Should the forecasts, as in previous iterations, point to an acceleration in unemployment and inflation well below target in two to three years, markets could be sending a more subdued message.

“Everyone takes that as a sign that they’re saying, ‘Okay, if we continued with what the markets expect, inflation will be below target’, which is their very indirect way of saying, ‘We don’t have need to walk as aggressively as the markets expect,” Smith told CNBC on Tuesday.

“I think that will be repeated, I would expect, and that should be taken as a sign that we may be approaching the end of the tightening cycle.”

Growth concerns

A more aggressive approach at Thursday’s meeting would bring the Bank’s monetary tightening trajectory closer to the trend of the US Federal Reserve and European Central Bank, which increased 75 and 50 basis points respectively last month.

But while it could bolster the Bank’s inflation-fighting credibility, the faster pace of tightening will increase downside risks to the already slowing economy.

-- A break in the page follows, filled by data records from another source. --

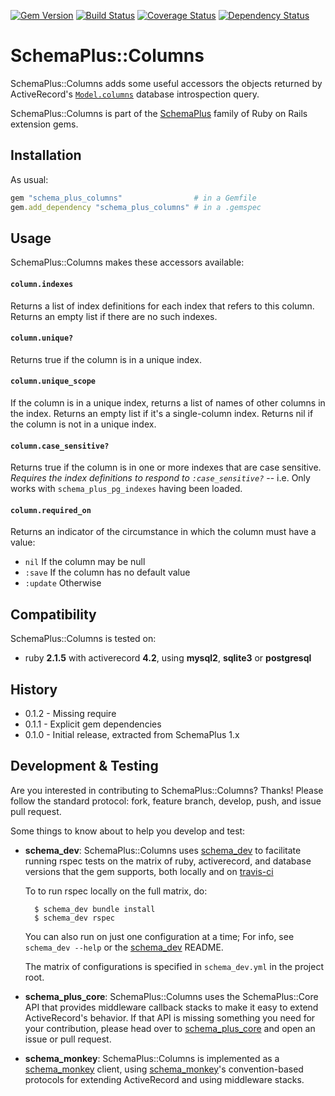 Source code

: [![Gem Version](https://badge.fury.io/rb/schema_plus_columns.svg)](http://badge.fury.io/rb/schema_plus_columns)
[![Build Status](https://secure.travis-ci.org/SchemaPlus/schema_plus_columns.svg)](http://travis-ci.org/SchemaPlus/schema_plus_columns)
[![Coverage Status](https://img.shields.io/coveralls/SchemaPlus/schema_plus_columns.svg)](https://coveralls.io/r/SchemaPlus/schema_plus_columns)
[![Dependency Status](https://gemnasium.com/lomba/schema_plus_columns.svg)](https://gemnasium.com/SchemaPlus/schema_plus_columns)

# SchemaPlus::Columns

SchemaPlus::Columns adds some useful accessors the objects returned by ActiveRecord's [`Model.columns`](http://api.rubyonrails.org/classes/ActiveRecord/ConnectionAdapters/PostgreSQL/SchemaStatements.html#method-i-columns) database introspection query.

SchemaPlus::Columns is part of the [SchemaPlus](https://github.com/SchemaPlus/) family of Ruby on Rails extension gems.

## Installation

<!-- SCHEMA_DEV: TEMPLATE INSTALLATION - begin -->
<!-- These lines are auto-inserted from a schema_dev template -->
As usual:

```ruby
gem "schema_plus_columns"                # in a Gemfile
gem.add_dependency "schema_plus_columns" # in a .gemspec
```

<!-- SCHEMA_DEV: TEMPLATE INSTALLATION - end -->

## Usage

SchemaPlus::Columns makes these accessors available:

#### `column.indexes`

Returns a list of index definitions for each index that refers to this column.  Returns an empty list if there are no such indexes.

#### `column.unique?`

Returns true if the column is in a unique index.

#### `column.unique_scope`

If the column is in a unique index, returns a list of names of other columns in the index.  Returns an empty list if it's a single-column index. Returns nil if the column is not in a unique index.

#### `column.case_sensitive?`

Returns true if the column is in one or more indexes that are case sensitive.  *Requires the index definitions to respond to `:case_sensitive?`* -- i.e. Only works with `schema_plus_pg_indexes` having been loaded.

#### `column.required_on`

Returns an indicator of the circumstance in which the column must have a value:

* `nil` If the column may be null
* `:save` If the column has no default value
* `:update` Otherwise


## Compatibility

SchemaPlus::Columns is tested on:

<!-- SCHEMA_DEV: MATRIX - begin -->
<!-- These lines are auto-generated by schema_dev based on schema_dev.yml -->
* ruby **2.1.5** with activerecord **4.2**, using **mysql2**, **sqlite3** or **postgresql**

<!-- SCHEMA_DEV: MATRIX - end -->


## History

* 0.1.2 - Missing require
* 0.1.1 - Explicit gem dependencies
* 0.1.0 - Initial release, extracted from SchemaPlus 1.x

## Development & Testing

Are you interested in contributing to SchemaPlus::Columns?  Thanks!  Please follow
the standard protocol: fork, feature branch, develop, push, and issue pull
request.

Some things to know about to help you develop and test:

<!-- SCHEMA_DEV: TEMPLATE USES SCHEMA_DEV - begin -->
<!-- These lines are auto-inserted from a schema_dev template -->
* **schema_dev**:  SchemaPlus::Columns uses [schema_dev](https://github.com/SchemaPlus/schema_dev) to
  facilitate running rspec tests on the matrix of ruby, activerecord, and database
  versions that the gem supports, both locally and on
  [travis-ci](http://travis-ci.org/SchemaPlus/schema_plus_columns)

  To to run rspec locally on the full matrix, do:

        $ schema_dev bundle install
        $ schema_dev rspec

  You can also run on just one configuration at a time;  For info, see `schema_dev --help` or the [schema_dev](https://github.com/SchemaPlus/schema_dev) README.

  The matrix of configurations is specified in `schema_dev.yml` in
  the project root.


<!-- SCHEMA_DEV: TEMPLATE USES SCHEMA_DEV - end -->

<!-- SCHEMA_DEV: TEMPLATE USES SCHEMA_PLUS_CORE - begin -->
<!-- These lines are auto-inserted from a schema_dev template -->
* **schema_plus_core**: SchemaPlus::Columns uses the SchemaPlus::Core API that
  provides middleware callback stacks to make it easy to extend
  ActiveRecord's behavior.  If that API is missing something you need for
  your contribution, please head over to
  [schema_plus_core](https://github.com/SchemaPlus/schema_plus_core) and open
  an issue or pull request.

<!-- SCHEMA_DEV: TEMPLATE USES SCHEMA_PLUS_CORE - end -->

<!-- SCHEMA_DEV: TEMPLATE USES SCHEMA_MONKEY - begin -->
<!-- These lines are auto-inserted from a schema_dev template -->
* **schema_monkey**: SchemaPlus::Columns is implemented as a
  [schema_monkey](https://github.com/SchemaPlus/schema_monkey) client,
  using [schema_monkey](https://github.com/SchemaPlus/schema_monkey)'s
  convention-based protocols for extending ActiveRecord and using middleware stacks.

<!-- SCHEMA_DEV: TEMPLATE USES SCHEMA_MONKEY - end -->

Berenberg Senior Economist Kallum Pickering said in a note Monday that Governor Bailey is likely to carry a majority of the nine-member MPC if he backs a 50 basis point hike on Thursday, and forecast that as inflation is likely to continue to climb, the Bank will continue to increase by more will increase once. 50bp in Sept.

“After that, the outlook is uncertain. Inflation is likely to peak in October, when the energy ceiling for households rises again. Amid mounting evidence that tighter monetary conditions are weighing on demand and underlying inflation, we expect the BoE to rise even further in November. will rise once 25bp but pause in December,” Pickering said.

Berenberg expects bank rates to reach 2.5% in November, up from 1.25% now, although Pickering said the risks of this call are on the upside. He suggested that the BOE should be able to reverse some of the tightening in 2023 when inflation starts to roll, and is likely to cut bank rates by 50 basis points next year, with a further 50 basis point cut in 2024.

Increase in energy price ceiling

UK energy regulator Ofgem raised the energy price cap by 54% from April to cushion rising global costs, but is expected to rise at a higher rate in October, with annual household energy bills expected to exceed £3,600 ($4,396).

Barclays has been cautious on bank rates in the past and is very confident in the MPC’s “early and gradual” strategy. However, Chief UK Economist Fabrice Montagne told CNBC in an email last week that there is now a reason for policymakers to act “forcefully” as energy prices continue to rise.

Rising energy prices, in particular, add to our forecast of the Ofgem price cap and will force the BoE to reconsider its inflation forecast. Higher inflation for even longer is the kind of scenario that deters central banks due to the greater risks of persistence and spillovers.” he said.

The British banking giant now expects an increase of 50 basis points on Tuesday, followed by 25 basis points in September and then “status quo” at 2%.